Actionable Insights for the "Brooks Curious"

If you find yourself nodding along (or even screaming) at his columns, here’s how to put some of that "social repair" into practice:

  • Audit your "Eulogy Virtues": Take ten minutes. If you died tomorrow, what would you want people to say about your character? Are you actually doing anything today that builds that character?
  • Practice "Aggressive Listening": In your next meeting or dinner, try to ask three questions for every one statement you make. See if the other person feels more "seen."
  • Find Your "Second Mountain": Brooks argues that the "first mountain" is about personal success (career, money). The "second mountain" is about commitment to others. Identify one thing you do purely for your community, not your résumé.

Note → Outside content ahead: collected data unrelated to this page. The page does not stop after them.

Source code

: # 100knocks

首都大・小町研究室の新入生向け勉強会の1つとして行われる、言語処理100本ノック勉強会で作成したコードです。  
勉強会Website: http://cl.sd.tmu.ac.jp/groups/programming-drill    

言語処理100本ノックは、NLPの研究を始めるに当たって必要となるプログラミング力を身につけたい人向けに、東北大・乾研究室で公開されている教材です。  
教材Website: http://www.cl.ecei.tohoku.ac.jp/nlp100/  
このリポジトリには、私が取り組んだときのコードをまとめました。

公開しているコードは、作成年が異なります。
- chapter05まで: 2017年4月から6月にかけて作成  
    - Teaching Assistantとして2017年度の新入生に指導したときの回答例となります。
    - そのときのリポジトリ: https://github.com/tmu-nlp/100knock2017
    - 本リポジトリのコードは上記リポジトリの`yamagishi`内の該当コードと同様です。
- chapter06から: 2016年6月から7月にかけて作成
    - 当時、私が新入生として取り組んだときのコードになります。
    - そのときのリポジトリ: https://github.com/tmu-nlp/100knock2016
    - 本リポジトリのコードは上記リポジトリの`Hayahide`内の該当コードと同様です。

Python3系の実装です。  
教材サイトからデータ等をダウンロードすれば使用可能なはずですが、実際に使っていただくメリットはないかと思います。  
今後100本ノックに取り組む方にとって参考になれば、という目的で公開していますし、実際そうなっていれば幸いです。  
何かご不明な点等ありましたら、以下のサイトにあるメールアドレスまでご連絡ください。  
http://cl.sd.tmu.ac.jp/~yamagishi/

At the end of the day, Brooks is a polarizing figure because he’s trying to be a moralist in an age that hates being judged. But maybe, just maybe, we need a little bit of that judgment to remind us that we're more than just consumers or voters. We’re souls. Kinda deep for a Tuesday morning op-ed, right?

To start engaging with his work more deeply, look up his 2015 column "A Moral Bucket List." It’s the quintessential Brooks piece that bridges his political past with his more philosophical present. From there, check out his "Sydney Awards" archives to find writers who are tackling the same "big questions" from different angles.